建設業許可において、例えば、本店は「建築一式」、「塗装」、「内装仕上」、「建具」の許可を持っており、支店は「建築一式」だけ持っているというのは可能です。
つまり、本店と支店の許可業種の数が必ずしも一致する必要はありません。
しかし、許可の内容については、注意が必要となります。
それは、本店で持っていない許可業種を支店のみで持つことはできない、ということです。
例えば、上記の例でいうと、支店だけで「電気」の許可を取ることはできません。
ここで、本店と支店では気づきにくい、建設業法でいう「主たる事務所」と「従たる事務所」の関係性が見えてくると思います。

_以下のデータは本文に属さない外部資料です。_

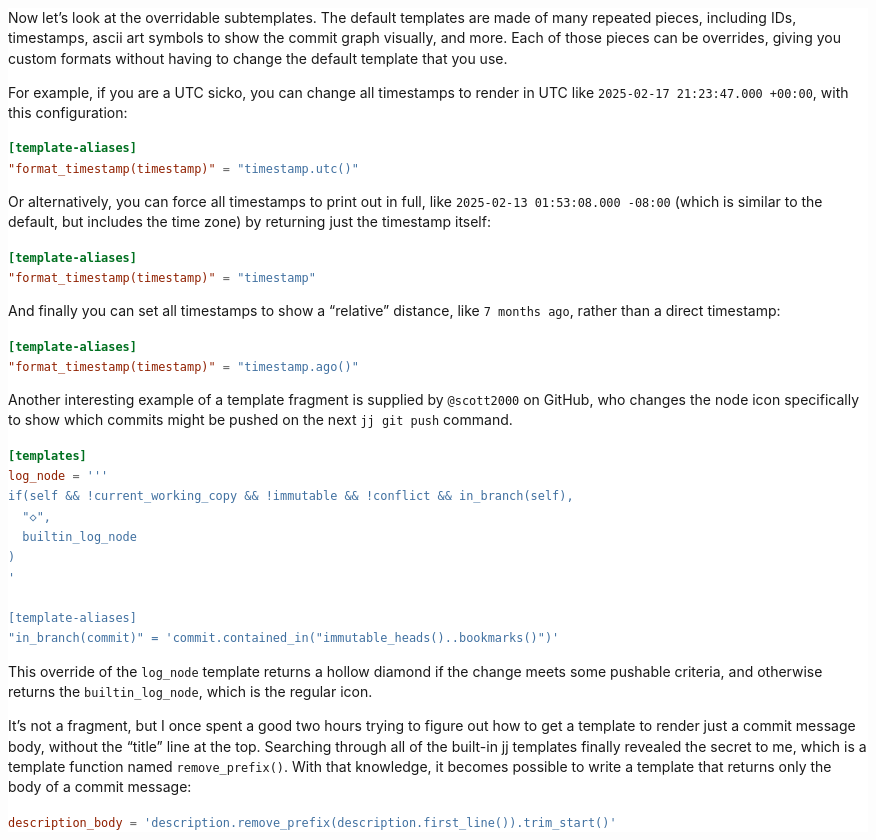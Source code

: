 Now let’s look at the overridable subtemplates. The default templates are made of many repeated pieces, including IDs, timestamps, ascii art symbols to show the commit graph visually, and more. Each of those pieces can be overrides, giving you custom formats without having to change the default template that you use.

For example, if you are a UTC sicko, you can change all timestamps to render in UTC like `2025-02-17 21:23:47.000 +00:00`, with this configuration:

```Toml
[template-aliases]
"format_timestamp(timestamp)" = "timestamp.utc()"
```

Or alternatively, you can force all timestamps to print out in full, like `2025-02-13 01:53:08.000 -08:00` (which is similar to the default, but includes the time zone) by returning just the timestamp itself:

```Toml
[template-aliases]
"format_timestamp(timestamp)" = "timestamp"
```

And finally you can set all timestamps to show a “relative” distance, like `7 months ago`, rather than a direct timestamp:

```Toml
[template-aliases]
"format_timestamp(timestamp)" = "timestamp.ago()"
```

Another interesting example of a template fragment is supplied by `@scott2000` on GitHub, who changes the node icon specifically to show which commits might be pushed on the next `jj git push` command.

```Toml
[templates]
log_node = '''
if(self && !current_working_copy && !immutable && !conflict && in_branch(self),
  "◇",
  builtin_log_node
)
'

[template-aliases]
"in_branch(commit)" = 'commit.contained_in("immutable_heads()..bookmarks()")'
```

This override of the `log_node` template returns a hollow diamond if the change meets some pushable criteria, and otherwise returns the `builtin_log_node`, which is the regular icon.

It’s not a fragment, but I once spent a good two hours trying to figure out how to get a template to render just a commit message body, without the “title” line at the top. Searching through all of the built-in jj templates finally revealed the secret to me, which is a template function named `remove_prefix()`. With that knowledge, it becomes possible to write a template that returns only the body of a commit message:

```Toml
description_body = 'description.remove_prefix(description.first_line()).trim_start()'
```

つまり、建設業許可でいう本店と支店は、別個のものではなく、あくまでも「主従」の関係にありますので、本店(主たる事務所)で持っていない許可業種を支店(従たる事務所)のみで取ることはできないのです。
建設業許可の要件として、経管と専技の要件を満たすことは大前提ですが、本店と支店の許可業種については、上記のような考え方がありますので、うっかり見落とさないように気を付けましょう!